Saint-Sylvain se sentit d’abord piqué de ce propos, mais le bibliothécaire lui représenta qu’il n’y avait là nulle offense. Saint-Sylvain en convint de bonne grâce et fit avec calme et fermeté cette réflexion:
– Hélas! la vertu comme le vice, le vice comme la vertu est effort, contrainte, lutte, peine, travail, épuisement. Voilà pourquoi nous sommes tous malheureux.
Mais le président Quatrefeuilles se plaignit que sa tête allait éclater.
– Messieurs, dit-il, ne raisonnons donc point. Nous ne sommes pas faits pour cela.
Et il leva la séance.
Il en fut de cette commission du bonheur comme de toutes les commissions parlementaires et extraparlementaires réunies dans tous les temps et dans tous les pays: elle n’aboutit à rien, et, après avoir siégé cinq ans, se sépara sans avoir apporté aucun résultat utile.

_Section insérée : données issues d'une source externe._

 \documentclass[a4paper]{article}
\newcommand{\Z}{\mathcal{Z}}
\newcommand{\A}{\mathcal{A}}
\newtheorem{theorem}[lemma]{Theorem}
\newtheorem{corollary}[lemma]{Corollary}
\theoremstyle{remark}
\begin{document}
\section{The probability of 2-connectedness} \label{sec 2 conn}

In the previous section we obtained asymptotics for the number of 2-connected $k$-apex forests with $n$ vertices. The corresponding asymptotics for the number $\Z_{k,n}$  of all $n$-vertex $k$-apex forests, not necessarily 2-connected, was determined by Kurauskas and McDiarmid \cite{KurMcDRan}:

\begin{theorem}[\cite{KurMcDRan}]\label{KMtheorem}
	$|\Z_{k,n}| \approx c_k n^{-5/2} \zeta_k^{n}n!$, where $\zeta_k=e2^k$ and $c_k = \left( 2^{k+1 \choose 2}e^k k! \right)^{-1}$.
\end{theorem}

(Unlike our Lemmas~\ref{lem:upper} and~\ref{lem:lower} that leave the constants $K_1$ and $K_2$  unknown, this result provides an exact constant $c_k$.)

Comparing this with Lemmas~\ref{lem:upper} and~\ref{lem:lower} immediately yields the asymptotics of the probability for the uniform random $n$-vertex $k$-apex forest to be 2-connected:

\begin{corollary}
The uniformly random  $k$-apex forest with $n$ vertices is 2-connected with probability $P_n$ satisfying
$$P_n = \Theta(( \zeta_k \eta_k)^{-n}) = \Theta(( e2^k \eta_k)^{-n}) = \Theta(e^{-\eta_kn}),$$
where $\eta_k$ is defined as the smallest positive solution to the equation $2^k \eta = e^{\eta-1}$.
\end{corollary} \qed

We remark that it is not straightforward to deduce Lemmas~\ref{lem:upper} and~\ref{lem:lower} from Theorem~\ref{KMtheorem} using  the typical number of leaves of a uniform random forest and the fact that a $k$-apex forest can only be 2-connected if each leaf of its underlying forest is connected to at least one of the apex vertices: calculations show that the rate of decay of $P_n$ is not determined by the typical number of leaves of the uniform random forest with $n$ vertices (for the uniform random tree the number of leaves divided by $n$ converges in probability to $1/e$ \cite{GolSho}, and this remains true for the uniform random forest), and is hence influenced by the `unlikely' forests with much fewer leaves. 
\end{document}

Le roi n’allait pas mieux. La neurasthénie, semblable au Vieillard des mers, prenait pour le terrasser des formes diversement terribles. Il se plaignait de sentir tous ses organes, devenus erratiques, se mouvoir sans cesse dans son corps et se transporter à des places inaccoutumées, le rein au gosier, le cœur au mollet, les intestins dans le nez, le foie dans la gorge, le cerveau dans le ventre.
– Vous n’imaginez pas, ajoutait-il, combien ces sensations sont pénibles et jettent de confusion dans les idées.
– Sire, je le conçois d’autant mieux, répondit Quatrefeuilles, que dans ma jeunesse il m’arrivait souvent que le ventre me remontait jusque dans le cerveau, et cela donnait à mes idées la tournure qu’on peut se figurer. Mes études de mathématiques en ont bien souffert.
Plus Christophe ressentait de mal, plus il réclamait ardemment la chemise qui lui était prescrite.